In the USA, an almost religious belief in America as the cure to the world's ills (as opposed to a prime cause thereof) and Republican politics have combined to produce a frightful monster of an offspring, which has twisted and perverted the whole political discourse in the USA. It may represent the greatest danger to the planet that we have ever seen, and we probably have not seen the last of it.

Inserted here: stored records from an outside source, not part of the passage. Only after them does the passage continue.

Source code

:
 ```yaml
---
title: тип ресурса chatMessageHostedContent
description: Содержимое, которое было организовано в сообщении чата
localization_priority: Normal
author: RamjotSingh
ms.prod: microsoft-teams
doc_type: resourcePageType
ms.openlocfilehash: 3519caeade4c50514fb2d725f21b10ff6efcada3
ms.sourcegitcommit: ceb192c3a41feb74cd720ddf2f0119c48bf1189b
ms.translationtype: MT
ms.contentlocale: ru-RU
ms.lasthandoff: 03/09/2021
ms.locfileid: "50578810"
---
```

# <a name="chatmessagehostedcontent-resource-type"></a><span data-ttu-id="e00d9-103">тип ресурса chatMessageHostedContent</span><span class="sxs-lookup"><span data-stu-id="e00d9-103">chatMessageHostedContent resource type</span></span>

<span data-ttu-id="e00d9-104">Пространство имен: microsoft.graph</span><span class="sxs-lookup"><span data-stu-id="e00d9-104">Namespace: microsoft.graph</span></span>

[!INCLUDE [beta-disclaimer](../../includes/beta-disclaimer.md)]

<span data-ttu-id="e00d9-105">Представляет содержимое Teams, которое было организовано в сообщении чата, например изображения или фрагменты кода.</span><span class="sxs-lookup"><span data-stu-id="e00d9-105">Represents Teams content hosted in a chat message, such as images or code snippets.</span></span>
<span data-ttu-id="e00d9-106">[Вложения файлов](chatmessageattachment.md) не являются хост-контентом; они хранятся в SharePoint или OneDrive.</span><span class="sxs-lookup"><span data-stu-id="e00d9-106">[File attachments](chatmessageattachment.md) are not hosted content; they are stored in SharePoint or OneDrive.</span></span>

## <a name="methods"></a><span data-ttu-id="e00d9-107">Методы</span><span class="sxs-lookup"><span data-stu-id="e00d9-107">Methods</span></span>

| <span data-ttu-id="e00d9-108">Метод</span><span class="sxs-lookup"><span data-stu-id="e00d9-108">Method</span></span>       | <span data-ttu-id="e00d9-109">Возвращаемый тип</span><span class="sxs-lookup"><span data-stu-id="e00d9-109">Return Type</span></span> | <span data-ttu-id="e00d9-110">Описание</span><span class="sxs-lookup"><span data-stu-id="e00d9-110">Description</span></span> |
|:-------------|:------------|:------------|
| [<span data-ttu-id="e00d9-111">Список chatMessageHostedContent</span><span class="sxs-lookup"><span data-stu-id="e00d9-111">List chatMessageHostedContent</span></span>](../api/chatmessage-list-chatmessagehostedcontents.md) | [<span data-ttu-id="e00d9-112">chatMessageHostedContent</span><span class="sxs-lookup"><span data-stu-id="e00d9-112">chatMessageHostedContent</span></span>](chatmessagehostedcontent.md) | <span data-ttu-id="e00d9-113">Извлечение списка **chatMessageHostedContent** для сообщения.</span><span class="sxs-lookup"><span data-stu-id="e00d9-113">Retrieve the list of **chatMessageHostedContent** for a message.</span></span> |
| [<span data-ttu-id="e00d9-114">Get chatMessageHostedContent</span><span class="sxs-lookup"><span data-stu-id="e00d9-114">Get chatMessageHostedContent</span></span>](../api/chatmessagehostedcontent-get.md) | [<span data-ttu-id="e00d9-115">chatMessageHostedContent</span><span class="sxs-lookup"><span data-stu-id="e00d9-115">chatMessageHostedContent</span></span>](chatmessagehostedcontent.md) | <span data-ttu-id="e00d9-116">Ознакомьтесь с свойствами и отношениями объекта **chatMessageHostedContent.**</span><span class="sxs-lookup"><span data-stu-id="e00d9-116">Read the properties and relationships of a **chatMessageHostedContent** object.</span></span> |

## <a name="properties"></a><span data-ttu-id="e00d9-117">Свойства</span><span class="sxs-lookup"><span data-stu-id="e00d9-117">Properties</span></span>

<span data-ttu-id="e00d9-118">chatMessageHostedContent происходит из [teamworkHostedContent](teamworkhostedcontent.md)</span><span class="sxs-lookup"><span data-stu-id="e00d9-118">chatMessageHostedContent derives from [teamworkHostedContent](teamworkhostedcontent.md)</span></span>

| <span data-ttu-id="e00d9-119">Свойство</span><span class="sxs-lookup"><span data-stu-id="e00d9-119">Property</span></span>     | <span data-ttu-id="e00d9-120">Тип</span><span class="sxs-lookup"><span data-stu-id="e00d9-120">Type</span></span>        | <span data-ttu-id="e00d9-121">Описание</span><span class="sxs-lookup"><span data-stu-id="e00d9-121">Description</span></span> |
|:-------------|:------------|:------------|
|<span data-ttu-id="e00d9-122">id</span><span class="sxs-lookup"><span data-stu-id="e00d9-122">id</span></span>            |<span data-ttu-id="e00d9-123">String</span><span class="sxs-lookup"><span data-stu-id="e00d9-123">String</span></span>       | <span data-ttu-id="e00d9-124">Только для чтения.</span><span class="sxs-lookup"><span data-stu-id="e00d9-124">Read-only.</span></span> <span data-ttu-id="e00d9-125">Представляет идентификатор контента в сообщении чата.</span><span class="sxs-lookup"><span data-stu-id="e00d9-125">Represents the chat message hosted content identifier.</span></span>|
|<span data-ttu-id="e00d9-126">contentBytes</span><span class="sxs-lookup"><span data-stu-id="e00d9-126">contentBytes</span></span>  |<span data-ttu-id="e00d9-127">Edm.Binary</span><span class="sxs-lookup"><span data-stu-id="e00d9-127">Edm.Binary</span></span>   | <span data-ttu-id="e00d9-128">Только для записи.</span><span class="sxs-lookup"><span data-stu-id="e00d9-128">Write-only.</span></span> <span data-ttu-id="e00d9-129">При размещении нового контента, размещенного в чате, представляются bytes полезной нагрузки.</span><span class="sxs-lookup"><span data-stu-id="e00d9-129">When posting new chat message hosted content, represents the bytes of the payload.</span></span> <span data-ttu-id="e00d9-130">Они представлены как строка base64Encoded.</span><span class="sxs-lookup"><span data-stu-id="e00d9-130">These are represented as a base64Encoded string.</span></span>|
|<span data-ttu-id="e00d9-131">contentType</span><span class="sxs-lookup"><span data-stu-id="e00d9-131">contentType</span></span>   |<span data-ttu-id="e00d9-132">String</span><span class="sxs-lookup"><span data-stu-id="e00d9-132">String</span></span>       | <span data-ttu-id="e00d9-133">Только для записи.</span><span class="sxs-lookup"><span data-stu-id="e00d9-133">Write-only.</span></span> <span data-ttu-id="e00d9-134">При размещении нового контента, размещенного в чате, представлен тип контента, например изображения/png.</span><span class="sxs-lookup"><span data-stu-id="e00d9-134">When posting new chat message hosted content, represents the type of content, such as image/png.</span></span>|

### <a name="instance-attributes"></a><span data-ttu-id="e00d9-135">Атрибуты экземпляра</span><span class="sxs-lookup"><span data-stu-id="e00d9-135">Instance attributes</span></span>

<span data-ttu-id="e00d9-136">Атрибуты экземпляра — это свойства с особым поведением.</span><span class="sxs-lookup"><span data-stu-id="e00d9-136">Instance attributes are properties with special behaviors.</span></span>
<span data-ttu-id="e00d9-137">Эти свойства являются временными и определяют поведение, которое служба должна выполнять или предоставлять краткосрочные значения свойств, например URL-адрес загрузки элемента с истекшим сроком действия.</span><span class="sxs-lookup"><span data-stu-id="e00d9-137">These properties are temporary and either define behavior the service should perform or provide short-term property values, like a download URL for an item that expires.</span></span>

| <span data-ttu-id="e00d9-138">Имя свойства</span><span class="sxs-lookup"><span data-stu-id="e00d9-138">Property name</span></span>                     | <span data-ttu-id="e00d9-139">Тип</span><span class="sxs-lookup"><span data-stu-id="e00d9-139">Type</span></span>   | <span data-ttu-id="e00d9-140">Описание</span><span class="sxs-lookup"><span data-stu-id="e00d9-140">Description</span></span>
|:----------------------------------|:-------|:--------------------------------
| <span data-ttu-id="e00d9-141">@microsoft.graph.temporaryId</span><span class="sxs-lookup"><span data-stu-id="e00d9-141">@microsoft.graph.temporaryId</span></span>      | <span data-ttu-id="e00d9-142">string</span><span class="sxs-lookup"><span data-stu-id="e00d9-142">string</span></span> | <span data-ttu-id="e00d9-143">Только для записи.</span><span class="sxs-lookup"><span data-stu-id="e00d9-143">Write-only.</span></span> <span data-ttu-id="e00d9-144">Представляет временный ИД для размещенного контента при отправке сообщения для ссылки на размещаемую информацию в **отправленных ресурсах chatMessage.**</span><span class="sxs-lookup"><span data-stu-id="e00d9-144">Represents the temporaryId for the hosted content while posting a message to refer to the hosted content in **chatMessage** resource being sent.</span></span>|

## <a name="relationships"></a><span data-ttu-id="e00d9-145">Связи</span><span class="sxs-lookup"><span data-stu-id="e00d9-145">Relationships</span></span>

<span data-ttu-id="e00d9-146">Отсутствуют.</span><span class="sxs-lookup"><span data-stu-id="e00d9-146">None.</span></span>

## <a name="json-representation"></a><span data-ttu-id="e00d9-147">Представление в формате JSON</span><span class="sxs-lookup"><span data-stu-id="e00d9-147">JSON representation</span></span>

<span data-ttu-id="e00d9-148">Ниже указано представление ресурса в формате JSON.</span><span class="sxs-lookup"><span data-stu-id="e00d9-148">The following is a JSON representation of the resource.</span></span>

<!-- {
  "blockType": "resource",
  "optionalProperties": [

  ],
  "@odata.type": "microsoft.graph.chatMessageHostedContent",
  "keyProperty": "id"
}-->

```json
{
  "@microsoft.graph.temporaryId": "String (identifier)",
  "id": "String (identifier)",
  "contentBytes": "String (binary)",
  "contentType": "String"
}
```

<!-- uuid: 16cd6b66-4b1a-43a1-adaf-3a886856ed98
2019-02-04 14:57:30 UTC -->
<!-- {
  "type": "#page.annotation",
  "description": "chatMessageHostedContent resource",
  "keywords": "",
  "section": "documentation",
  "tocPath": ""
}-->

Tim LaHaye's "Left Behind" books are not merely badly-written religious pulp fiction based on highly dubious theology (anyone who maintains s/he understands Revelation clearly needs his/her head read), but an attempt to promote the narrow ideology of the religious right, with its complete intolerance of, well, everything except itself. They preach the rightness of theocracy by basing the story on the ultimate theocracy, the Second Coming of Jesus to establish a very non-democratic Kingdom on earth. This book documents the attempts of Tim LaHaye and the like to promulgate this ideology of America needing to be a "Christian nation" of this particularly narrow kind. In this, the author allows himself to roam beyond the confines of the publishing phenomenon that is the "Left Behind" series and look at the wider picture and history of the conservative evangelical movement in the USA, how it has become politicized, and how it is seeking to exert ever greater political control. It is a story of very deluded men masquerading as angels of light. During the Spanish Inquisition, the Dominician friars, with tears in their eyes, would plead with heretics to repent, even as they lit the faggots under their feet. You just know that LaHaye and Co. would be just the same.

The book is interesting (and worrying), but it could have used a good editor, one who knows grammar and spelling. It has some real howlers ("the militia movement begins to horde weapons"). It could also have been more even-handed. The author is clearly antagonistic to the evangelicals, which, while understandable, is perhaps not the best attitude to strike. There are many fine Christian people in the USA who have not sold their souls to the lunatic fringe. They will be needed to show genuine Christian values, as opposed to the false ones of LaHaye & Co.
0 of 2 people found the following review helpful
Good book, needs a proofreader Aug. 12 2008
By Zorya - Published on Amazon.com
Format: Paperback Verified Purchase
I found this an interesting and well researched book. However, it had numerous proofreading errors that were very distracting.